Solid-phase extraction with liquid chromatography and ultraviolet detection for the assay of antidepressant drugs in human plasma.

A solid-phase extraction (SPE) method for sample clean-up followed by a reversed-phase high-performance liquid chromatography (HPLC) procedure for the assay of five antidepressant drugs (trazodone, doxepin, desipramine, maprotiline and imipramine) is reported. The drugs were recovered from plasma buffered at a suitable pH using C18 Bond-Elut cartridges and mixtures of methanol-aqueous buffer as washing and elution solvents. The recoveries of the drugs using other sorbent materials (C8, C2, cyclohexyl, cyanopropyl and phenyl Bond Elut and copolymer HLB waters cartridges) were also examined.
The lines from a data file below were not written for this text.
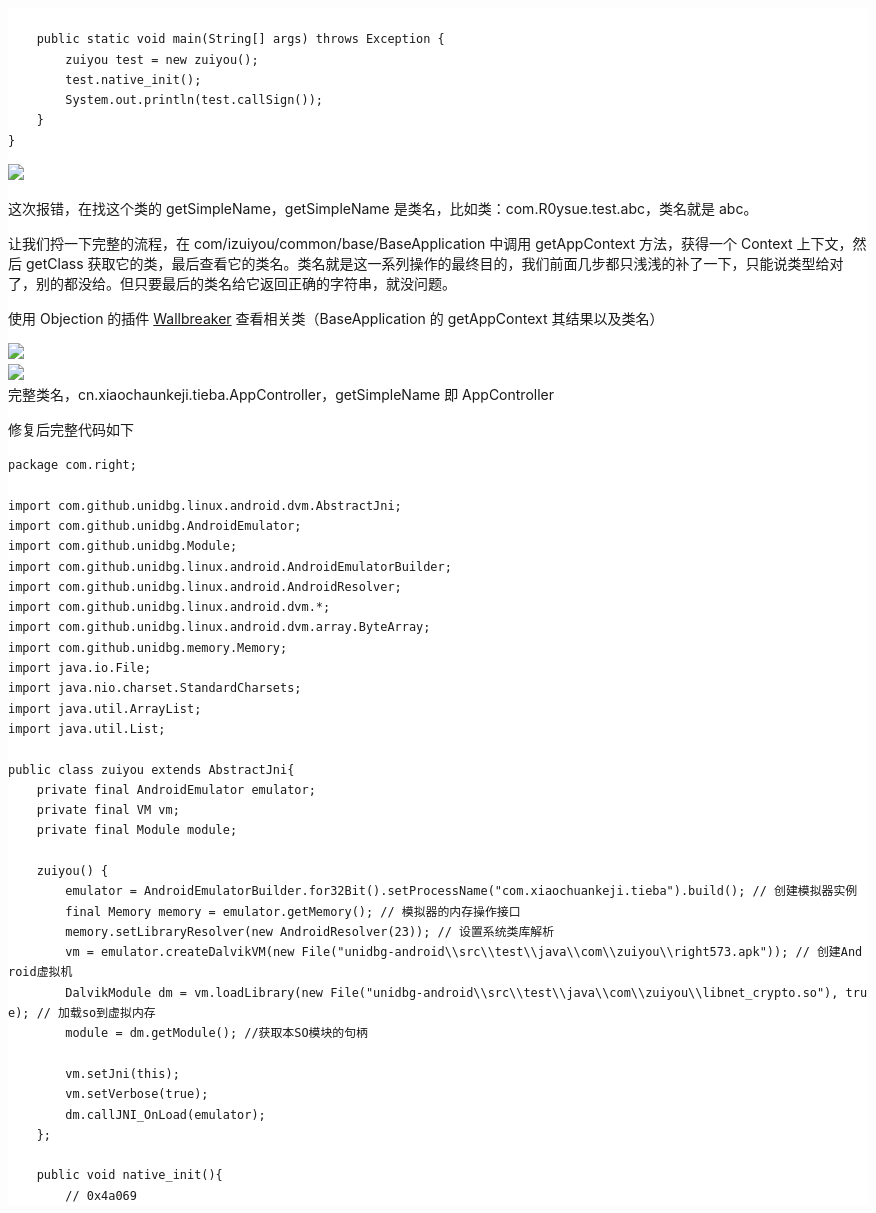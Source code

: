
 ```

    public static void main(String[] args) throws Exception {
        zuiyou test = new zuiyou();
        test.native_init();
        System.out.println(test.callSign());
    }
}
```

![](https://img-blog.csdnimg.cn/20210603200426164.png?x-oss-process=image/watermark,type_ZmFuZ3poZW5naGVpdGk,shadow_10,text_aHR0cHM6Ly9ibG9nLmNzZG4ubmV0L3FxXzM4ODUxNTM2,size_16,color_FFFFFF,t_70)

这次报错，在找这个类的 getSimpleName，getSimpleName 是类名，比如类：com.R0ysue.test.abc，类名就是 abc。

让我们捋一下完整的流程，在 com/izuiyou/common/base/BaseApplication 中调用 getAppContext 方法，获得一个 Context 上下文，然后 getClass 获取它的类，最后查看它的类名。类名就是这一系列操作的最终目的，我们前面几步都只浅浅的补了一下，只能说类型给对了，别的都没给。但只要最后的类名给它返回正确的字符串，就没问题。

使用 Objection 的插件 [Wallbreaker](https://github.com/Simp1er/Wallbreaker) 查看相关类（BaseApplication 的 getAppContext 其结果以及类名）

![](https://img-blog.csdnimg.cn/20210603200457738.png?x-oss-process=image/watermark,type_ZmFuZ3poZW5naGVpdGk,shadow_10,text_aHR0cHM6Ly9ibG9nLmNzZG4ubmV0L3FxXzM4ODUxNTM2,size_16,color_FFFFFF,t_70)  
![](https://img-blog.csdnimg.cn/20210603200544548.png?x-oss-process=image/watermark,type_ZmFuZ3poZW5naGVpdGk,shadow_10,text_aHR0cHM6Ly9ibG9nLmNzZG4ubmV0L3FxXzM4ODUxNTM2,size_16,color_FFFFFF,t_70)  
完整类名，cn.xiaochaunkeji.tieba.AppController，getSimpleName 即 AppController

修复后完整代码如下

```
package com.right;

import com.github.unidbg.linux.android.dvm.AbstractJni;
import com.github.unidbg.AndroidEmulator;
import com.github.unidbg.Module;
import com.github.unidbg.linux.android.AndroidEmulatorBuilder;
import com.github.unidbg.linux.android.AndroidResolver;
import com.github.unidbg.linux.android.dvm.*;
import com.github.unidbg.linux.android.dvm.array.ByteArray;
import com.github.unidbg.memory.Memory;
import java.io.File;
import java.nio.charset.StandardCharsets;
import java.util.ArrayList;
import java.util.List;

public class zuiyou extends AbstractJni{
    private final AndroidEmulator emulator;
    private final VM vm;
    private final Module module;

    zuiyou() {
        emulator = AndroidEmulatorBuilder.for32Bit().setProcessName("com.xiaochuankeji.tieba").build(); // 创建模拟器实例
        final Memory memory = emulator.getMemory(); // 模拟器的内存操作接口
        memory.setLibraryResolver(new AndroidResolver(23)); // 设置系统类库解析
        vm = emulator.createDalvikVM(new File("unidbg-android\\src\\test\\java\\com\\zuiyou\\right573.apk")); // 创建Android虚拟机
        DalvikModule dm = vm.loadLibrary(new File("unidbg-android\\src\\test\\java\\com\\zuiyou\\libnet_crypto.so"), true); // 加载so到虚拟内存
        module = dm.getModule(); //获取本SO模块的句柄

        vm.setJni(this);
        vm.setVerbose(true);
        dm.callJNI_OnLoad(emulator);
    };

    public void native_init(){
        // 0x4a069
```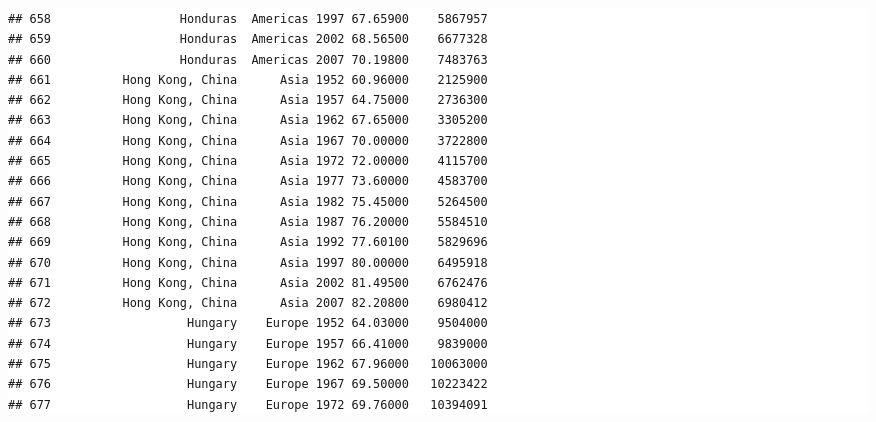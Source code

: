     ## 658                  Honduras  Americas 1997 67.65900    5867957
    ## 659                  Honduras  Americas 2002 68.56500    6677328
    ## 660                  Honduras  Americas 2007 70.19800    7483763
    ## 661          Hong Kong, China      Asia 1952 60.96000    2125900
    ## 662          Hong Kong, China      Asia 1957 64.75000    2736300
    ## 663          Hong Kong, China      Asia 1962 67.65000    3305200
    ## 664          Hong Kong, China      Asia 1967 70.00000    3722800
    ## 665          Hong Kong, China      Asia 1972 72.00000    4115700
    ## 666          Hong Kong, China      Asia 1977 73.60000    4583700
    ## 667          Hong Kong, China      Asia 1982 75.45000    5264500
    ## 668          Hong Kong, China      Asia 1987 76.20000    5584510
    ## 669          Hong Kong, China      Asia 1992 77.60100    5829696
    ## 670          Hong Kong, China      Asia 1997 80.00000    6495918
    ## 671          Hong Kong, China      Asia 2002 81.49500    6762476
    ## 672          Hong Kong, China      Asia 2007 82.20800    6980412
    ## 673                   Hungary    Europe 1952 64.03000    9504000
    ## 674                   Hungary    Europe 1957 66.41000    9839000
    ## 675                   Hungary    Europe 1962 67.96000   10063000
    ## 676                   Hungary    Europe 1967 69.50000   10223422
    ## 677                   Hungary    Europe 1972 69.76000   10394091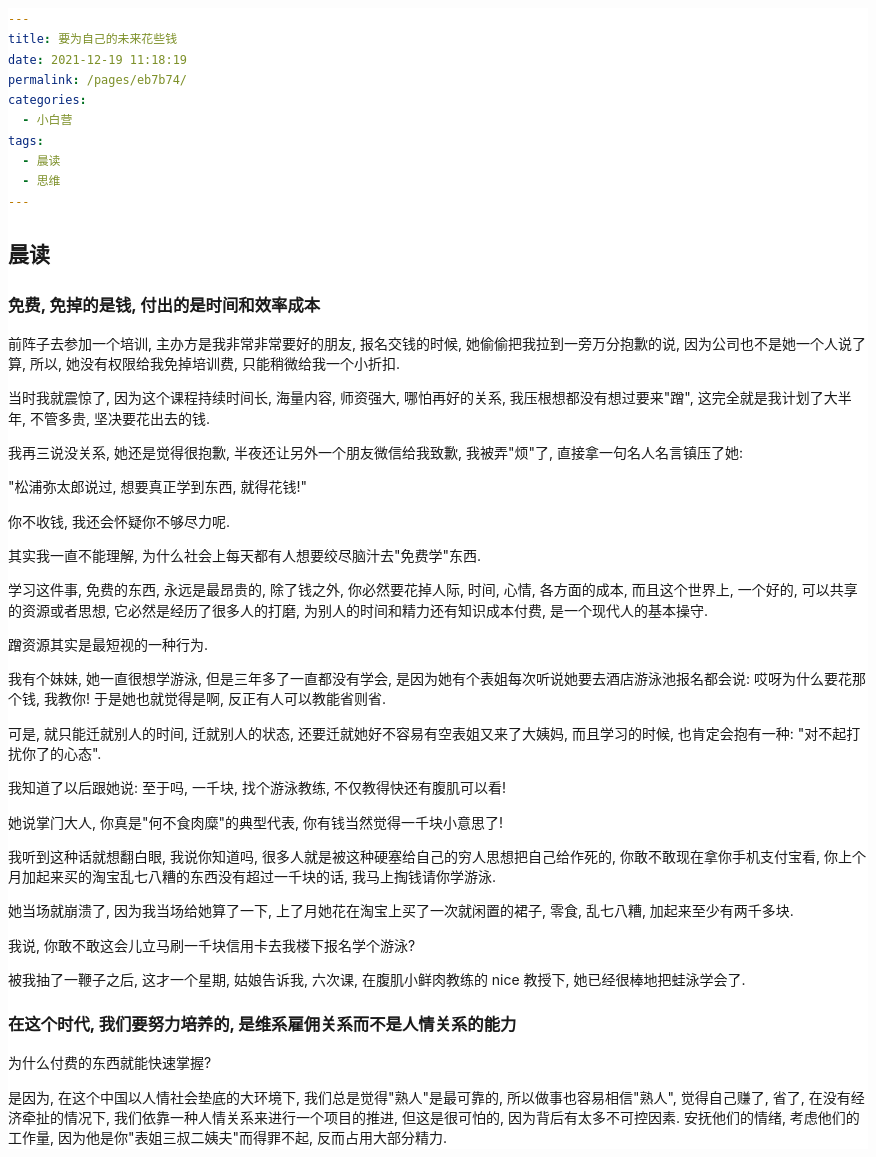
 ```yaml
---
title: 要为自己的未来花些钱
date: 2021-12-19 11:18:19
permalink: /pages/eb7b74/
categories:
  - 小白营
tags:
  - 晨读
  - 思维
---
```


## 晨读

### 免费, 免掉的是钱, 付出的是时间和效率成本

前阵⼦去参加⼀个培训, 主办⽅是我⾮常⾮常要好的朋友, 报名交钱的时候, 她偷偷把我拉到⼀旁万分抱歉的说, 因为公司也不是她⼀个⼈说了算, 所以, 她没有权限给我免掉培训费, 只能稍微给我⼀个⼩折扣.

当时我就震惊了, 因为这个课程持续时间⻓, 海量内容, 师资强⼤, 哪怕再好的关系, 我压根想都没有想过要来"蹭", 这完全就是我计划了⼤半年, 不管多贵, 坚决要花出去的钱.

我再三说没关系, 她还是觉得很抱歉, 半夜还让另外⼀个朋友微信给我致歉, 我被弄"烦"了, 直接拿⼀句名⼈名⾔镇压了她:

"松浦弥太郎说过, 想要真正学到东⻄, 就得花钱!"

你不收钱, 我还会怀疑你不够尽⼒呢.

其实我⼀直不能理解, 为什么社会上每天都有⼈想要绞尽脑汁去"免费学"东⻄.

学习这件事, 免费的东⻄, 永远是最昂贵的, 除了钱之外, 你必然要花掉⼈际, 时间, ⼼情, 各⽅⾯的成本, ⽽且这个世界上, ⼀个好的, 可以共享的资源或者思想, 它必然是经历了很多⼈的打磨, 为别⼈的时间和精⼒还有知识成本付费, 是⼀个现代⼈的基本操守.

蹭资源其实是最短视的⼀种⾏为.

我有个妹妹, 她⼀直很想学游泳, 但是三年多了⼀直都没有学会, 是因为她有个表姐每次听说她要去酒店游泳池报名都会说: 哎呀为什么要花那个钱, 我教你! 于是她也就觉得是啊, 反正有⼈可以教能省则省.

可是, 就只能迁就别⼈的时间, 迁就别⼈的状态, 还要迁就她好不容易有空表姐⼜来了⼤姨妈, ⽽且学习的时候, 也肯定会抱有⼀种: "对不起打扰你了的⼼态".

我知道了以后跟她说: ⾄于吗, ⼀千块, 找个游泳教练, 不仅教得快还有腹肌可以看!

她说掌⻔⼤⼈, 你真是"何不⻝⾁糜"的典型代表, 你有钱当然觉得⼀千块⼩意思了!

我听到这种话就想翻⽩眼, 我说你知道吗, 很多⼈就是被这种硬塞给⾃⼰的穷⼈思想把⾃⼰给作死的, 你敢不敢现在拿你⼿机⽀付宝看, 你上个⽉加起来买的淘宝乱七⼋糟的东⻄没有超过⼀千块的话, 我⻢上掏钱请你学游泳.

她当场就崩溃了, 因为我当场给她算了⼀下, 上了⽉她花在淘宝上买了⼀次就闲置的裙⼦, 零⻝, 乱七⼋糟, 加起来⾄少有两千多块.

我说, 你敢不敢这会⼉⽴⻢刷⼀千块信⽤卡去我楼下报名学个游泳?

被我抽了⼀鞭⼦之后, 这才⼀个星期, 姑娘告诉我, 六次课, 在腹肌⼩鲜⾁教练的 nice 教授下, 她已经很棒地把蛙泳学会了.

### 在这个时代, 我们要努⼒培养的, 是维系雇佣关系⽽不是⼈情关系的能⼒

为什么付费的东⻄就能快速掌握?

是因为, 在这个中国以⼈情社会垫底的⼤环境下, 我们总是觉得"熟⼈"是最可靠的, 所以做事也容易相信"熟⼈", 觉得⾃⼰赚了, 省了, 在没有经济牵扯的情况下, 我们依靠⼀种⼈情关系来进⾏⼀个项⽬的推进, 但这是很可怕的, 因为背后有太多不可控因素. 安抚他们的情绪, 考虑他们的⼯作量, 因为他是你"表姐三叔⼆姨夫"⽽得罪不起, 反⽽占⽤⼤部分精⼒.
The selectivity of SPE was examined by using spiked plasma samples and the CH cartridge gave rise to the cleanest extracts. Cyclohexyl cartridges were conditioned successively with 2 ml of methanol and 1 ml of acetic acid-sodium acetate buffer (0.1 M, pH 4.0). Plasma sample was buffered at pH 4.0 and then applied to the sorbent. The washing step was performed subsequently with 1.5 ml of acetate buffer (0.1 M, pH 4.0), 100 microl of acetonitrile and 1 ml of methanol-acetate buffer (30:70, v/v). Finally, the analytes were eluted with 0.5 ml of methanol-acetate buffer (70:30, v/v). The extract was evaporated to dryness, reconstituted in mobile phase, and chromatographed on a reversed-phase C18 column with ultraviolet detection at 215 nm. The recoveries of trazodone, doxepin, desipramine, maprotiline and imipramine from spiked plasma samples using the CH cartridge were 58 2, 84 3, 83 3, 83 3 and 82 2%, respectively. The within-day and between-day repeatabilities were lower than 6% and 9%, respectively. The linearity of calibrations for the five antidepressants was between 0.005 and 2 microg/ml. The limits of detection were 1 ng/ml for trazodone, doxepin and desipramine and 2 ng/ml for maprotiline and imipramine.